Figure S4. Optical spectrum of fiber-coupled white light source from a halogen lamp.
Figure S5. Optical microscope images of nanofiber. (a) near field coupling of a fiber taper
and a nanofiber in air, (b) a pure PVA nanofiber waveguiding an incoherent white light, (c) a
pure PVA nanofiber waveguiding a 1064-nm-wavelength CW laser light, (d) a G/PVA
nanofiber waveguiding a 1064-nm-wavelength CW laser light. The scale bar in (a) is also
applicable to (b,c,d).
Figure S6. SEM image of the laser-induced damage area of single G/PVA nanofiber.
Figure S7. Cross-sectional power distribution of an 800-nm-diameter nanofiber guiding (a)
1549-nm, (b) 1437-nm and (c) 1350-nm wavelength light. The calculated fractional power
inside the fiber are 0.68, 0.73 and 0.76 for 1549-nm, 1437-nm and 1350-nm wavelength light,
respectively.
Figure S8. Theoretical optimization of G/PVA nanofiber length for optical modulators.

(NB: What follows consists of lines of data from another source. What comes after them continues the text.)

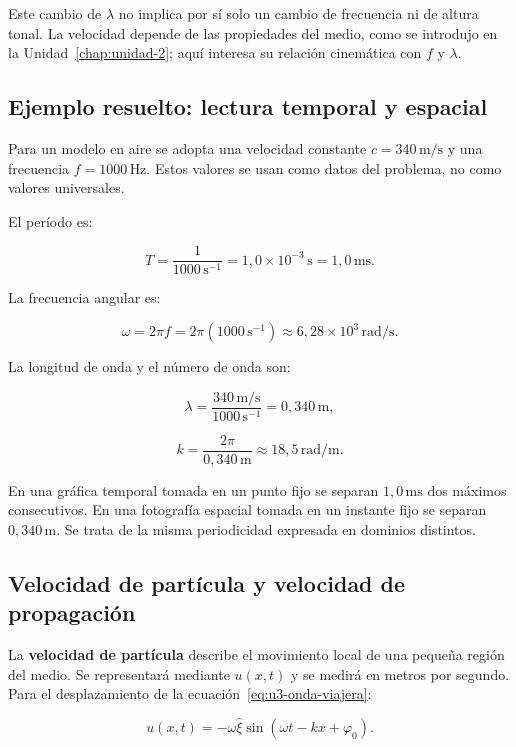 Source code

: Este cambio de \(\lambda\) no implica por sí solo un cambio de frecuencia ni
de altura tonal. La velocidad depende de las propiedades del medio, como se
introdujo en la Unidad~\ref{chap:unidad-2}; aquí interesa su relación
cinemática con \(f\) y \(\lambda\).

\subsection{Ejemplo resuelto: lectura temporal y espacial}
\label{sec:u3-ejemplo-onda}

Para un modelo en aire se adopta una velocidad constante
\(c=340\,\text{m}/\text{s}\) y una frecuencia \(f=1000\,\text{Hz}\). Estos
valores se usan como datos del problema, no como valores universales.

El período es:

\[
    T=\frac{1}{1000\,\text{s}^{-1}}
      =1{,}0\times10^{-3}\,\text{s}
      =1{,}0\,\text{ms}.
\]

La frecuencia angular es:

\[
    \omega=2\pi f
      =2\pi(1000\,\text{s}^{-1})
      \approx6{,}28\times10^{3}\,\text{rad}/\text{s}.
\]

La longitud de onda y el número de onda son:

\[
    \lambda=\frac{340\,\text{m}/\text{s}}
                   {1000\,\text{s}^{-1}}
            =0{,}340\,\text{m},
\]

\[
    k=\frac{2\pi}{0{,}340\,\text{m}}
      \approx18{,}5\,\text{rad}/\text{m}.
\]

En una gráfica temporal tomada en un punto fijo se separan
\(1{,}0\,\text{ms}\) dos máximos consecutivos. En una fotografía espacial
tomada en un instante fijo se separan \(0{,}340\,\text{m}\). Se trata de la
misma periodicidad expresada en dominios distintos.

\subsection{Velocidad de partícula y velocidad de propagación}
\label{sec:u3-velocidades}

La \textbf{velocidad de partícula} describe el movimiento local de una pequeña
región del medio. Se representará mediante \(u(x,t)\) y se medirá en metros por
segundo. Para el desplazamiento de la ecuación~\eqref{eq:u3-onda-viajera}:

\begin{equation}
    u(x,t)=-\omega\hat{\xi}
        \sin\left(\omega t-kx+\varphi_0\right).
    \label{eq:u3-velocidad-particula}
\end{equation}

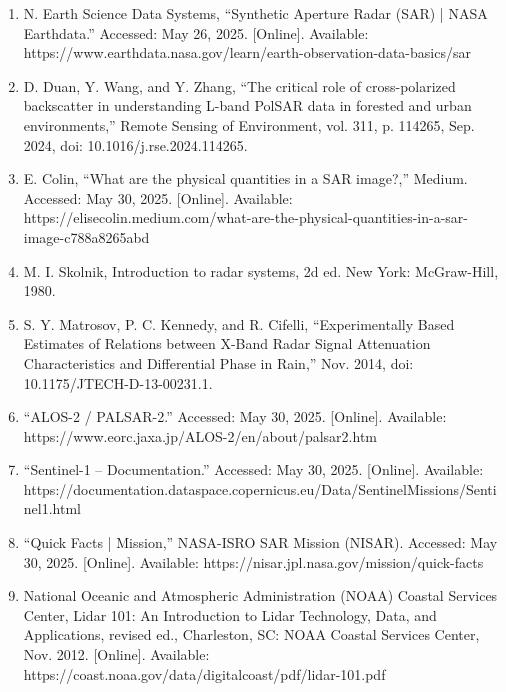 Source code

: \documentclass{article}
\begin{document}
\begin{enumerate}
    \item{N. Earth Science Data Systems, “Synthetic Aperture Radar (SAR) | NASA Earthdata.” Accessed: May 26, 2025. [Online]. Available: https://www.earthdata.nasa.gov/learn/earth-observation-data-basics/sar}


    \item{D. Duan, Y. Wang, and Y. Zhang, “The critical role of cross-polarized backscatter in understanding L-band PolSAR data in forested and urban environments,” Remote Sensing of Environment, vol. 311, p. 114265, Sep. 2024, doi: 10.1016/j.rse.2024.114265.}

    \item{E. Colin, “What are the physical quantities in a SAR image?,” Medium. Accessed: May 30, 2025. [Online]. Available: https://elisecolin.medium.com/what-are-the-physical-quantities-in-a-sar-image-c788a8265abd}


    \item{M. I. Skolnik, Introduction to radar systems, 2d ed. New York: McGraw-Hill, 1980.}

    \item{S. Y. Matrosov, P. C. Kennedy, and R. Cifelli, “Experimentally Based Estimates of Relations between X-Band Radar Signal Attenuation Characteristics and Differential Phase in Rain,” Nov. 2014, doi: 10.1175/JTECH-D-13-00231.1.}

    \item{“ALOS-2 / PALSAR-2.” Accessed: May 30, 2025. [Online]. Available: https://www.eorc.jaxa.jp/ALOS-2/en/about/palsar2.htm}


    \item{“Sentinel-1 – Documentation.” Accessed: May 30, 2025. [Online]. Available: https://documentation.dataspace.copernicus.eu/Data/SentinelMissions/Sentinel1.html}


    \item{“Quick Facts | Mission,” NASA-ISRO SAR Mission (NISAR). Accessed: May 30, 2025. [Online]. Available: https://nisar.jpl.nasa.gov/mission/quick-facts}


    \item {National Oceanic and Atmospheric Administration (NOAA) Coastal Services Center, Lidar 101: An Introduction to Lidar Technology, Data, and Applications, revised ed., Charleston, SC: NOAA Coastal Services Center, Nov. 2012. [Online]. Available: https://coast.noaa.gov/data/digitalcoast/pdf/lidar-101.pdf}


\end{enumerate}
\end{document}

Nanofiber-length-dependent linear transmission of waveguide-type single G/PVA nanofibers
(black solid line) and modulation depth (blue solid line).

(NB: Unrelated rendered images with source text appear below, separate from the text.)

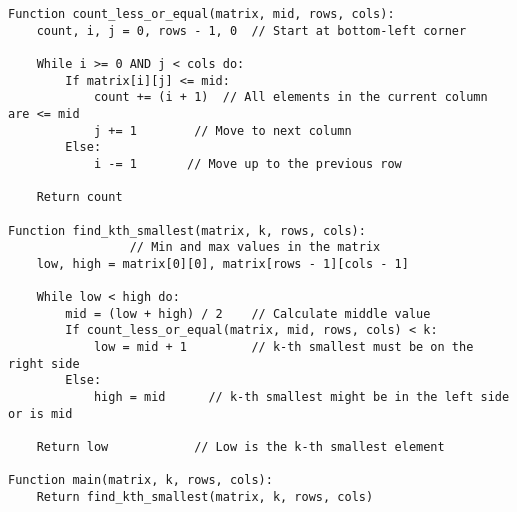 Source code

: \documentclass[a4paper,12pt]{report}
\begin{document}
\begin{tcolorbox}[colback=white, colframe=black, boxrule=0.5pt]
\ttfamily\small
\begin{verbatim}
Function count_less_or_equal(matrix, mid, rows, cols):
    count, i, j = 0, rows - 1, 0  // Start at bottom-left corner
    
    While i >= 0 AND j < cols do:
        If matrix[i][j] <= mid:
            count += (i + 1)  // All elements in the current column are <= mid
            j += 1        // Move to next column
        Else:
            i -= 1       // Move up to the previous row
    
    Return count

Function find_kth_smallest(matrix, k, rows, cols):
				 // Min and max values in the matrix
    low, high = matrix[0][0], matrix[rows - 1][cols - 1] 
    
    While low < high do:
        mid = (low + high) / 2    // Calculate middle value
        If count_less_or_equal(matrix, mid, rows, cols) < k:
            low = mid + 1         // k-th smallest must be on the right side
        Else:
            high = mid      // k-th smallest might be in the left side or is mid
    
    Return low            // Low is the k-th smallest element

Function main(matrix, k, rows, cols):
    Return find_kth_smallest(matrix, k, rows, cols)
\end{verbatim}
\end{tcolorbox}
\end{document}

Figure S9. Nanofiber-length-dependent linear transmission of waveguide-type single G/PVA
nanofibers (black solid line) and absolute transmission change (red solid line).
Reference
1
Huang KJ, Yang SY, Tong LM. Modeling of evanescent coupling between two parallel
optical nanowires. Appl. Opt. 2007; 46: 1429-1434.